# Prairie 360 overheating, why? Anybody else?



## SlurpJ (Oct 16, 2010)

I've got an '05 Prairie 360 that I got over the winter and never had problems until now. A few times when the temps get up to 80 or so after running awhile I would push the thumb throttle in all the way and it would just stumble badly, so I'm assuming it's overheating. Or could it just be vapor lock? What would cause it to overheat like this? My 4x4 light has been blinking, could the KEBC stick so to speak, causing drag on the engine? I jetted it a little on the rich side for winter plowing but I've never had anything act like this when running rich. Should I wrap the exhaust? Help I don't know what to do! How do you you keep a air cooled engine from overheating?


----------



## drtj (May 3, 2009)

sounds like the jetting is off.


----------



## jrfonte (Mar 9, 2010)

Yep jetting, if you had it rich in the winter with the cold air temps since its gotten warmer out its really running rich now. Cold air is more dense than warm air meaning it has more oxygen in it and you can throw more fuel to it in the winter than summer. You need to rejet it for summer time now.


----------



## SlurpJ (Oct 16, 2010)

I seems to me it's more along the lines of overheating. If it's hot out and the atv is cold it runs fine for 30-45 minutes before it acts up. I've heard the exhaust valves on these are problematic, if it's to tight would that cause this. I am going to lean the carb for summer weather but I think something else is wrong.


----------



## SlurpJ (Oct 16, 2010)

As far as jetting I went one size richer on the pilot jet, stock main and shimmer the needle .06" (i think)


----------



## SlurpJ (Oct 16, 2010)

I'll try removing the needle shims and see what happens, any other thoughts?


----------



## mikep360 (Aug 22, 2011)

*Mine overheats as well*

My '05 P360 is overheating as well. I rejetted it (dynojet kit) and it still overheats after about 15 min of riding, worse at slow speeds. I adj the valves a while back so I don't think it is that, on the lose side.
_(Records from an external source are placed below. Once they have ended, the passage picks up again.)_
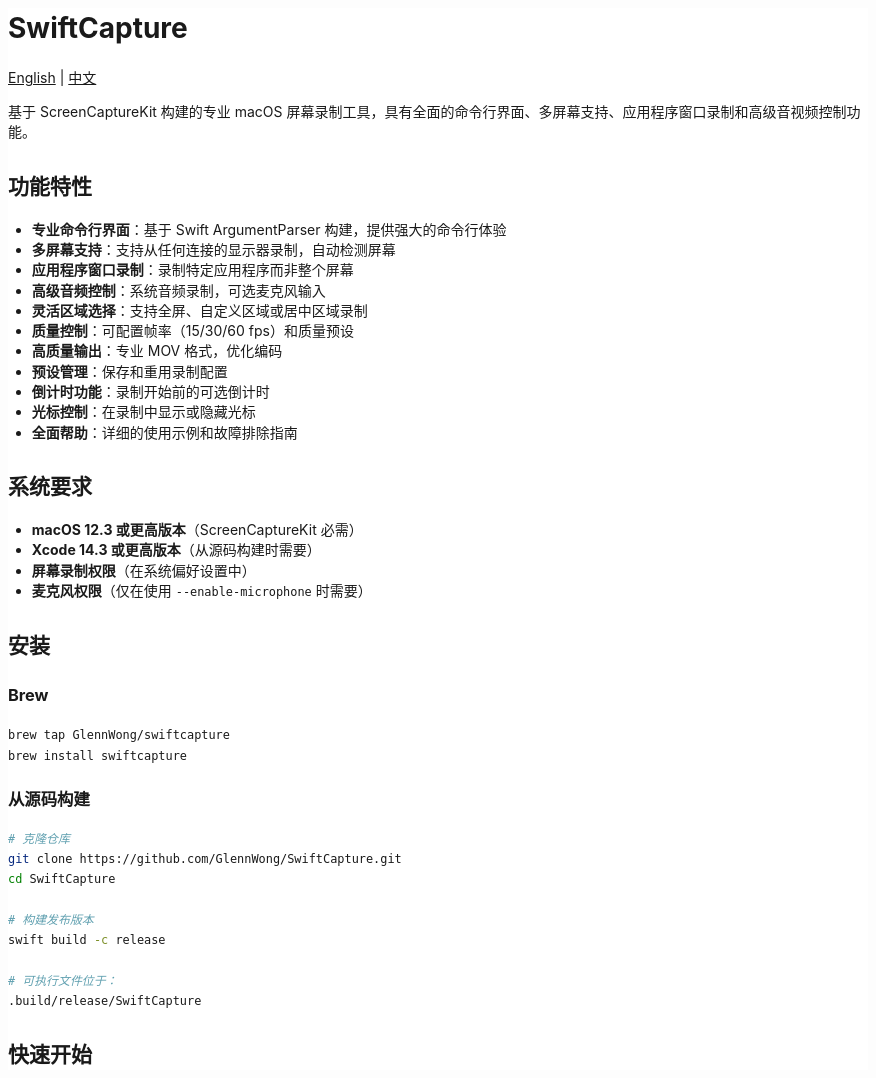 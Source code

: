 # SwiftCapture

[English](README.md) | [中文](README_zh.md)

基于 ScreenCaptureKit 构建的专业 macOS 屏幕录制工具，具有全面的命令行界面、多屏幕支持、应用程序窗口录制和高级音视频控制功能。

## 功能特性

- **专业命令行界面**：基于 Swift ArgumentParser 构建，提供强大的命令行体验
- **多屏幕支持**：支持从任何连接的显示器录制，自动检测屏幕
- **应用程序窗口录制**：录制特定应用程序而非整个屏幕
- **高级音频控制**：系统音频录制，可选麦克风输入
- **灵活区域选择**：支持全屏、自定义区域或居中区域录制
- **质量控制**：可配置帧率（15/30/60 fps）和质量预设
- **高质量输出**：专业 MOV 格式，优化编码
- **预设管理**：保存和重用录制配置
- **倒计时功能**：录制开始前的可选倒计时
- **光标控制**：在录制中显示或隐藏光标
- **全面帮助**：详细的使用示例和故障排除指南

## 系统要求

- **macOS 12.3 或更高版本**（ScreenCaptureKit 必需）
- **Xcode 14.3 或更高版本**（从源码构建时需要）
- **屏幕录制权限**（在系统偏好设置中）
- **麦克风权限**（仅在使用 `--enable-microphone` 时需要）

## 安装

### Brew

```bash
brew tap GlennWong/swiftcapture
brew install swiftcapture
```

### 从源码构建

```bash
# 克隆仓库
git clone https://github.com/GlennWong/SwiftCapture.git
cd SwiftCapture

# 构建发布版本
swift build -c release

# 可执行文件位于：
.build/release/SwiftCapture
```

## 快速开始
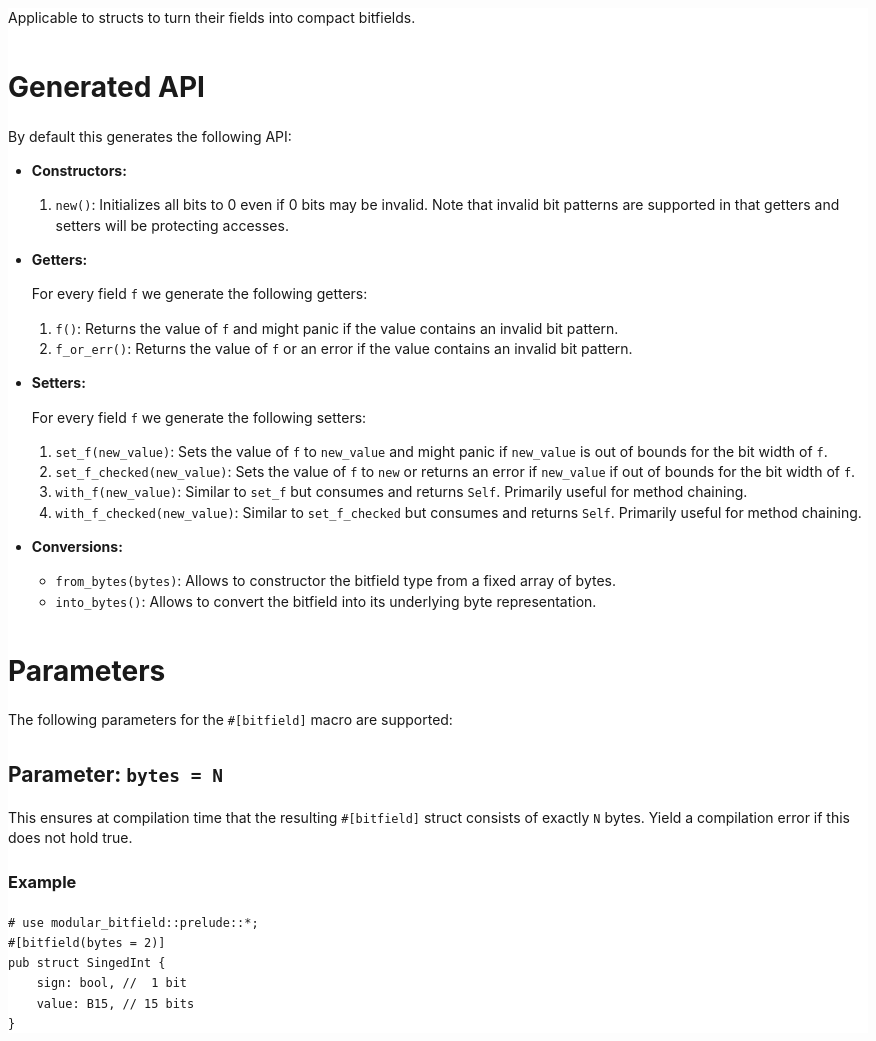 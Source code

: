 Applicable to structs to turn their fields into compact bitfields.

# Generated API

By default this generates the following API:

- **Constructors:**

    1. `new()`: Initializes all bits to 0 even if 0 bits may be invalid.
       Note that invalid bit patterns are supported in that getters and setters will
       be protecting accesses.

- **Getters:**

    For every field `f` we generate the following getters:

    1. `f()`: Returns the value of `f` and might panic
       if the value contains an invalid bit pattern.
    2. `f_or_err()`: Returns the value of `f` or an error
       if the value contains an invalid bit pattern.

- **Setters:**

    For every field `f` we generate the following setters:

    1. `set_f(new_value)`: Sets the value of `f` to `new_value` and might panic
       if `new_value` is out of bounds for the bit width of `f`.
    2. `set_f_checked(new_value)`: Sets the value of `f` to `new` or returns an error
       if `new_value` if out of bounds for the bit width of `f`.
    3. `with_f(new_value)`: Similar to `set_f` but consumes and returns `Self`.
       Primarily useful for method chaining.
    4. `with_f_checked(new_value)`: Similar to `set_f_checked` but consumes and returns `Self`.
       Primarily useful for method chaining.

- **Conversions:**

    - `from_bytes(bytes)`: Allows to constructor the bitfield type from a fixed array of bytes.
    - `into_bytes()`: Allows to convert the bitfield into its underlying byte representation.

# Parameters

The following parameters for the `#[bitfield]` macro are supported:

## Parameter: `bytes = N`

This ensures at compilation time that the resulting `#[bitfield]` struct consists of
exactly `N` bytes. Yield a compilation error if this does not hold true.

### Example

```
# use modular_bitfield::prelude::*;
#[bitfield(bytes = 2)]
pub struct SingedInt {
    sign: bool, //  1 bit
    value: B15, // 15 bits
}
```

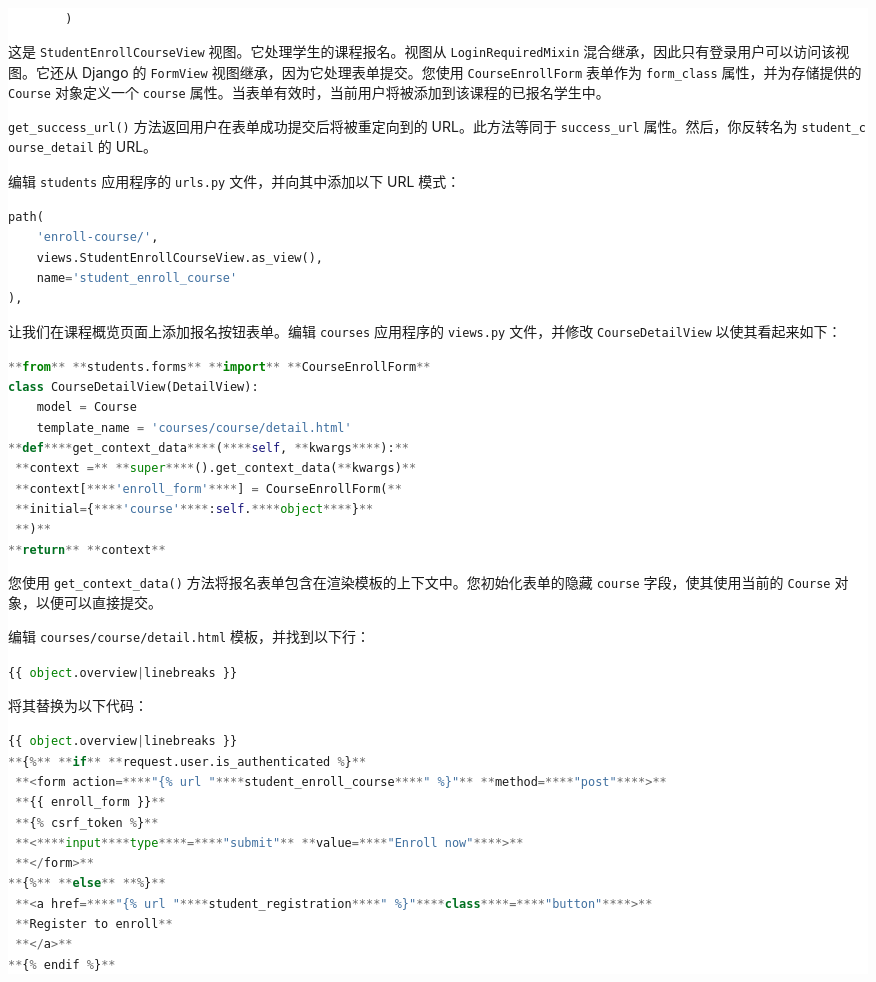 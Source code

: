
 ```py
        ) 
```

这是 `StudentEnrollCourseView` 视图。它处理学生的课程报名。视图从 `LoginRequiredMixin` 混合继承，因此只有登录用户可以访问该视图。它还从 Django 的 `FormView` 视图继承，因为它处理表单提交。您使用 `CourseEnrollForm` 表单作为 `form_class` 属性，并为存储提供的 `Course` 对象定义一个 `course` 属性。当表单有效时，当前用户将被添加到该课程的已报名学生中。

`get_success_url()` 方法返回用户在表单成功提交后将被重定向到的 URL。此方法等同于 `success_url` 属性。然后，你反转名为 `student_course_detail` 的 URL。

编辑 `students` 应用程序的 `urls.py` 文件，并向其中添加以下 URL 模式：

```py
path(
    'enroll-course/',
    views.StudentEnrollCourseView.as_view(),
    name='student_enroll_course'
), 
```

让我们在课程概览页面上添加报名按钮表单。编辑 `courses` 应用程序的 `views.py` 文件，并修改 `CourseDetailView` 以使其看起来如下：

```py
**from** **students.forms** **import** **CourseEnrollForm**
class CourseDetailView(DetailView):
    model = Course
    template_name = 'courses/course/detail.html'
**def****get_context_data****(****self, **kwargs****):**
 **context =** **super****().get_context_data(**kwargs)**
 **context[****'enroll_form'****] = CourseEnrollForm(**
 **initial={****'course'****:self.****object****}**
 **)**
**return** **context** 
```

您使用 `get_context_data()` 方法将报名表单包含在渲染模板的上下文中。您初始化表单的隐藏 `course` 字段，使其使用当前的 `Course` 对象，以便可以直接提交。

编辑 `courses/course/detail.html` 模板，并找到以下行：

```py
{{ object.overview|linebreaks }} 
```

将其替换为以下代码：

```py
{{ object.overview|linebreaks }}
**{%** **if** **request.user.is_authenticated %}**
 **<form action=****"{% url "****student_enroll_course****" %}"** **method=****"post"****>**
 **{{ enroll_form }}**
 **{% csrf_token %}**
 **<****input****type****=****"submit"** **value=****"Enroll now"****>**
 **</form>**
**{%** **else** **%}**
 **<a href=****"{% url "****student_registration****" %}"****class****=****"button"****>**
 **Register to enroll**
 **</a>**
**{% endif %}** 
```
I might check that again for peace of mind. I unpluged the carb heater and cleaned out the radator. It runs great, the fan comes on but it just gets hotter and hotter. I have to turn it off and let it cool down. I feels like the timing is advanced of something. Can the ignitor go bad and advance the timing? Any help would be great. 

THX


----------



## hondarecoveryman (Feb 28, 2009)

mikep360 said:


> . I unpluged the carb heater and cleaned out the radator.
> 
> THX


 A Prairie 360 is air cooled , only has oil cooler


----------



## mikep360 (Aug 22, 2011)

*Any ideas (help)*

Yes they are oil cooled. I guess I should say a washed the dirt out of the fins of the oil cooler, (heat exchanger). Does anybody have any ideas on what I should check next? Great bike and I want to ride but just cant figure this one out.


----------



## phreebsd (Dec 16, 2004)

have you checked to see if the oil cooler lines are clogged with sludge. remove the banjo fittings and blow thru it - blow thru the whole oil cooler.


----------



## mikep360 (Aug 22, 2011)

I will try that. I guess good time to change the oil while I have it all apart. I put a purlator filter on last oil change, clould that be the reason it is running hot? Also I am running 87 octane fuel, can that cause it to run hot? Like I said before it runs better them ever, reminds me of when I use to over the advance timing on car motors for racing. They ran great but real hot. Thanks i will let you know what i blow out of the oil lines.


----------



## SlurpJ (Oct 16, 2010)

Well its been awhile since I originally had this happen and I've put prolly 40 hours on it since. I couldn't find any info on this either. What I ended up doing was going back to stock jetting and it helped a little, I then wrapped the exhaust right under the carb and that made a noticeable difference, I also removed the 2 plastic pieces that block a lot of airflow to the engine behind the front tires. I have been riding on the hottest days this year and it hasn't given me any problems. Don't get me wrong my fan runs all the time but that just seems to be normal by now. They're some pretty bulletproof motors!


----------



## mikep360 (Aug 22, 2011)

Thanks. What octane gas are you using. When I first got this bike it ran cool. I cant understand what happned. I keep thinking its a timing thing. Can a car timing light be used to check the timing on an ATV? I let you know if I what i find out.


----------



## SlurpJ (Oct 16, 2010)

I run the cheapest has I can find which is 87 octane, occasionally I will put in 100 octane that I keep around for my bike and it runs the same no difference. I think the problem for me was vapor lock the carb got really hot from the exhaust and was causing me problems.


----------



## mikep360 (Aug 22, 2011)

I did notice a diff when I unplug the carb heater. I will try wrapping my pipe as well. What did you use?


----------



## mikep360 (Aug 22, 2011)

No other things anyone can think of to check out why this machine could be running hot? I hate to throw in the towel!!!


----------



## mikep360 (Aug 22, 2011)

I checked my float bowl fuel level with very little gas in the gas tank with the clear tube method and the level was almost to the bottom of the float bowl. Ouch! So i filled the gas tank half way and bowl level can up to about half way. Then i filled the tank all the way and the bowl level was at the parting line of the carb, right where it should be. This can't be normal. Any sugestions? The bike runs alot better with a full tank but still hotter then I would like. The battery is dead so I had to pull start it. Would that make the fan run slower and the bike hotter?


----------